The Knapsack Problem: Discrete Optimization, week 2

I've been doing this Coursera Discrete Optimization course with my friends. It's a lot of fun and I'm learning a bunch. The instructor is a total goofball too, which is a plus. I've taken a handful of online courses before, but to be honest, the assignments have usually been pretty easy. Not so with this Discrete Optimization (DO (my initials!)) course! Each week, you have to solve 6 problems, and each is graded out of 10 depending on how well you do. I believe the breakdown is: 0/10 if your answer doesn't even match the output format required, 3/10 if you do basically anything (even if your answer is quite wrong), 7/10 if you have an answer above some threshold but still not perfect, and 10/10 if your answer is optimal (I guess they know the optimal solution for all of them?). Usually, the problems increase in hardness throughout the set; often, the last one is difficult enough that (I believe we saw this said in the course forums by the instructor) it would be a challenge for people who specialize in DO for a living. I think that's pretty cool! They usually give you a ton of practice problems of various difficulties, and (though I'm not 100% sure) I think the 6 you're graded on are usually among those.

So what is DO? I certainly didn't know when I started this course, though I guess I should've been able to guess. Optimization is what it sounds like, finding the best solution you can for given problems. The "discrete" part is that the quantities involved are integers or discrete (that's the name in the title!!!) components. It turns out I had actually heard of many of the problems that DO applies to before, but didn't know they were DO. I had heard most of them in the context of P vs NP complexity.
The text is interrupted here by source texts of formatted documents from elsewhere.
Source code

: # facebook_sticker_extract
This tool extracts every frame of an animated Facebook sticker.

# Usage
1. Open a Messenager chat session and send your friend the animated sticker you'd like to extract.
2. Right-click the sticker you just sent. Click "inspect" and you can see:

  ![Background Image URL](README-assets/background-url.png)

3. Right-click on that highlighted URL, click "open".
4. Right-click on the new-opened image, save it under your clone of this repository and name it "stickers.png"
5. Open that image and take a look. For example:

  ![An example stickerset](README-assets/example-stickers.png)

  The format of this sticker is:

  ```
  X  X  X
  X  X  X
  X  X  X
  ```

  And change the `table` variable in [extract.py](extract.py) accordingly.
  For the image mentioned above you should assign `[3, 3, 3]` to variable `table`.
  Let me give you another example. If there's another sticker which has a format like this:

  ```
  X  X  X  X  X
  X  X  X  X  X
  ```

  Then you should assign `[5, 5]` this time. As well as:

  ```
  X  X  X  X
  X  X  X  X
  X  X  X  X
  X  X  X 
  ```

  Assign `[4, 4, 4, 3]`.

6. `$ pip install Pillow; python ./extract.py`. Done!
Anyway, enough of that. Week 1 didn't have an assignment, so the first one was in week 2, and it was the famous "knapsack problem". I'm guessing if you're reading this (sike, no one reads this!), you're familiar with it, but in case you aren't, it's as follows. You have a knapsack with a certain (weight) capacity, K. There are a bunch of items in front of you, and each one has a certain weight (w) and value (v). You wanna fill your backpack with the most valuable (i.e., largest combined value) set of items you can, and you can only take the items whole (i.e., you can't break one in half to fill the bag completely).
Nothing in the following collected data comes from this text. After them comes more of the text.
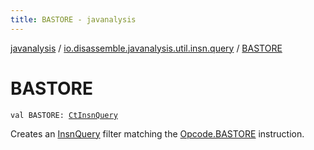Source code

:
 ```yaml
---
title: BASTORE - javanalysis
---
```


[javanalysis](../index.html) / [io.disassemble.javanalysis.util.insn.query](index.html) / [BASTORE](./-b-a-s-t-o-r-e.html)

# BASTORE

`val BASTORE: `[`CtInsnQuery`](-ct-insn-query/index.html)

Creates an [InsnQuery](-insn-query/index.html) filter matching the [Opcode.BASTORE](#) instruction.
Because I'll be referring to it a few times, the format of a given problem (just a text file) they give you looks like this:

n K
v_0 w_0
v_1 w_1
...
v_n-1 w_n-1

n is the number of items there are, and K is the capacity of your bag in this problem. v and w are the value and weight of each item. (I'll refer to the items by their line number, starting with 0, in the following.)

Here's where the "discrete-iness" comes into play. If you were allowed to take non-whole pieces of the items, the solution would be trivial: you would calculate the density (d = v/w) of each item, and start taking the most (densely) valuable items in decreasing order. When you get to the point where your bag can't take the next whole item, you take as much of it as you can fit, and this is the theoretically most valuable set.
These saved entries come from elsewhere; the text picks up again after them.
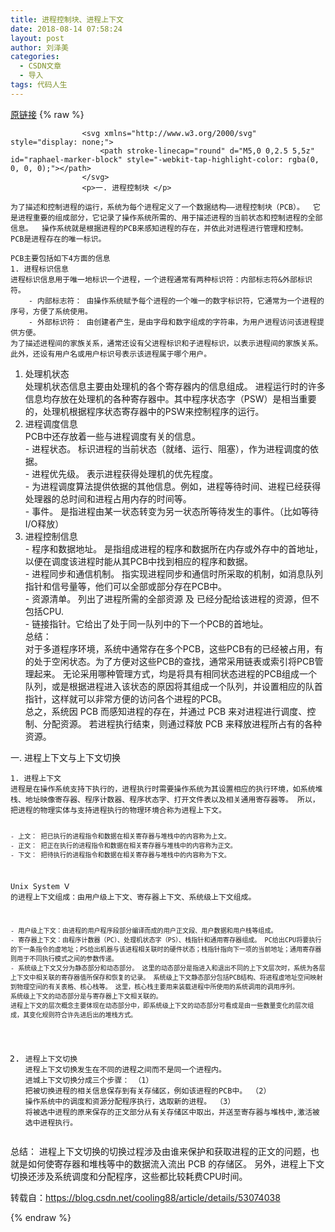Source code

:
 ```yaml
---
title: 进程控制块、进程上下文
date: 2018-08-14 07:58:24
layout: post
author: 刘泽美
categories:
  - CSDN文章
  - 导入
tags: 代码人生
---
```


[原链接](https://blog.csdn.net/weixin_41884153/article/details/81659977)
{% raw %}

                    <svg xmlns="http://www.w3.org/2000/svg" style="display: none;">
                        <path stroke-linecap="round" d="M5,0 0,2.5 5,5z" id="raphael-marker-block" style="-webkit-tap-highlight-color: rgba(0, 0, 0, 0);"></path>
                    </svg>
                    <p>一. 进程控制块 </p> 
<pre><code>为了描述和控制进程的运行，系统为每个进程定义了一个数据结构——进程控制块（PCB）。  它是进程重要的组成部分，它记录了操作系统所需的、用于描述进程的当前状态和控制进程的全部信息。  操作系统就是根据进程的PCB来感知进程的存在，并依此对进程进行管理和控制。 PCB是进程存在的唯一标识。

PCB主要包括如下4方面的信息
1. 进程标识信息
进程标识信息用于唯一地标识一个进程，一个进程通常有两种标识符：内部标志符&amp;外部标识符。
    - 内部标志符： 由操作系统赋予每个进程的一个唯一的数字标识符，它通常为一个进程的序号，方便了系统使用。
    - 外部标识符： 由创建者产生，是由字母和数字组成的字符串，为用户进程访问该进程提供方便。
为了描述进程间的家族关系，通常还设有父进程标识和子进程标识，以表示进程间的家族关系。
此外，还设有用户名或用户标识号表示该进程属于哪个用户。
</code></pre> 
<ol><li>处理机状态 <br> 处理机状态信息主要由处理机的各个寄存器内的信息组成。 进程运行时的许多信息均存放在处理机的各种寄存器中。其中程序状态字（PSW）是相当重要的，处理机根据程序状态寄存器中的PSW来控制程序的运行。 </li><li>进程调度信息 <br> PCB中还存放着一些与进程调度有关的信息。 <br> - 进程状态。 标识进程的当前状态（就绪、运行、阻塞），作为进程调度的依据。 <br> - 进程优先级。 表示进程获得处理机的优先程度。 <br> - 为进程调度算法提供依据的其他信息。例如，进程等待时间、进程已经获得处理器的总时间和进程占用内存的时间等。 <br> - 事件。 是指进程由某一状态转变为另一状态所等待发生的事件。（比如等待I/O释放）</li><li>进程控制信息 <br> - 程序和数据地址。 是指组成进程的程序和数据所在内存或外存中的首地址，以便在调度该进程时能从其PCB中找到相应的程序和数据。 <br> - 进程同步和通信机制。 指实现进程同步和通信时所采取的机制，如消息队列指针和信号量等，他们可以全部或部分存在PCB中。 <br> - 资源清单。 列出了进程所需的全部资源 及 已经分配给该进程的资源，但不包括CPU. <br> - 链接指针。它给出了处于同一队列中的下一个PCB的首地址。 <br> 总结： <br> 对于多道程序环境，系统中通常存在多个PCB，这些PCB有的已经被占用，有的处于空闲状态。为了方便对这些PCB的查找，通常采用链表或索引将PCB管理起来。 无论采用哪种管理方式，均是将具有相同状态进程的PCB组成一个队列，或是根据进程进入该状态的原因将其组成一个队列，并设置相应的队首指针，这样就可以非常方便的访问各个进程的PCB。 <br> 总之，系统因 PCB 而感知进程的存在，并通过 PCB 来对进程进行调度、控制、分配资源。 若进程执行结束，则通过释放 PCB 来释放进程所占有的各种资源。 </li></ol> 
<p>一. 进程上下文与上下文切换</p> 
<pre><code>1. 进程上下文
进程是在操作系统支持下执行的，进程执行时需要操作系统为其设置相应的执行环境，如系统堆栈、地址映像寄存器、程序计数器、程序状态字、打开文件表以及相关通用寄存器等。 所以，把进程的物理实体与支持进程执行的物理环境合称为进程上下文。


    - 上文： 把已执行的进程指令和数据在相关寄存器与堆栈中的内容称为上文。
    - 正文： 把正在执行的进程指令和数据在相关寄存器与堆栈中的内容称为正文。
    - 下文： 把待执行的进程指令和数据在相关寄存器与堆栈中的内容称为下文。

Unix System Ⅴ 的进程上下文组成：由用户级上下文、寄存器上下文、系统级上下文组成。 


    - 用户级上下文：由进程的用户程序段部分编译而成的用户正文段、用户数据和用户栈等组成。
    - 寄存器上下文：由程序计数器（PC）、处理机状态字（PS）、栈指针和通用寄存器组成。 PC给出CPU将要执行的下一条指令的虚地址；PS给出机器与该进程相关联时的硬件状态；栈指针指向下一项的当前地址；通用寄存器则用于不同执行模式之间的参数传递。  
    - 系统级上下文又分为静态部分和动态部分。 这里的动态部分是指进入和退出不同的上下文层次时，系统为各层上下文中相关联的寄存器值所保存和恢复的记录。 系统级上下文静态部分包括PCB结构、将进程虚地址空间映射到物理空间的有关表格、核心栈等。 这里，核心栈主要用来装载进程中所使用的系统调用的调用序列。  
    系统级上下文的动态部分是与寄存器上下文相关联的。
    进程上下文的层次概念主要体现在动态部分中，即系统级上下文的动态部分可看成是由一些数量变化的层次组成，其变化规则符合许先进后出的堆栈方式。

2. 进程上下文切换
进程上下文切换发生在不同的进程之间而不是同一个进程内。
进城上下文切换分成三个步骤：
（1） 把被切换进程的相关信息保存到有关存储区，例如该进程的PCB中。
（2） 操作系统中的调度和资源分配程序执行，选取新的进程。
（3） 将被选中进程的原来保存的正文部分从有关存储区中取出，并送至寄存器与堆栈中,激活被选中进程执行。 
</code></pre> 
<p>总结： 进程上下文切换的切换过程涉及由谁来保护和获取进程的正文的问题，也就是如何使寄存器和堆栈等中的数据流入流出 PCB 的存储区。 另外，进程上下文切换还涉及系统调度和分配程序，这些都比较耗费CPU时间。 </p> 
<p>转载自：<a href="https://blog.csdn.net/cooling88/article/details/53074038">https://blog.csdn.net/cooling88/article/details/53074038</a></p>
                
{% endraw %}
Now, for the actual problem (where you can't take fractional pieces of items) it turns out that this is still often a decent solution, for intuitive reasons; denser items are giving you more bang for your buck. This is called the "greedy solution", because it just greedily takes the best item it can at any moment. However, the problem gets interesting when that strategy will actually give you sub-optimal results. In fact, helpfully, the simplest problem they give you already has a non-greedy optimal solution (OS):

The items already happen to be ordered by decreasing density. If you did the greedy solution and took item 0 (8, 4) and then item 1 (10, 5), you couldn't take any more items and your total value would be 18. However, this isn't OS! You can see that you actually wanna take the least two densest items, 2 and 3, which perfectly fill the bag and also add up to 19, the OS.

So, that's the problem! Now, how do you actually solve it? (And, what does it mean to solve it?)

The most naive way you can imagine is to try every possible set, and take the largest valid (i.e., all the items fit in the bag) solution. You have a list of n items, so for each one, you can either take it (1) or leave it (0). So there are really only (hah!) 2^n possible sets of items. Naturally, this lends itself to a tree data structure, but it should also be clear that 2^n quickly becomes infeasible for surprisingly low values of n.

Therefore, the real game is in traversing that tree in some clever way such that you don't have to go through the whole tree. I should make a distinction here. There are two types of solution you can solve for. You can go for the OS, where you're 100% sure the solution you end up with is optimal. This actually doesn't necessitate going through the whole tree. Sometimes you can know that you don't need to go farther down a tree, which allows you to not have to look at the solutions contained within that part of the tree, but still know that a solution you find will be the OS. On the other hand, sometimes this is still infeasible, so you have to go for an approximate solution (AS), where you're just doing the best you can. However, not requiring the solution you get to be the OS can let you find great solutions way faster, and still sometimes even let you find the OS. The downside is that you won't know 100% that you got the OS.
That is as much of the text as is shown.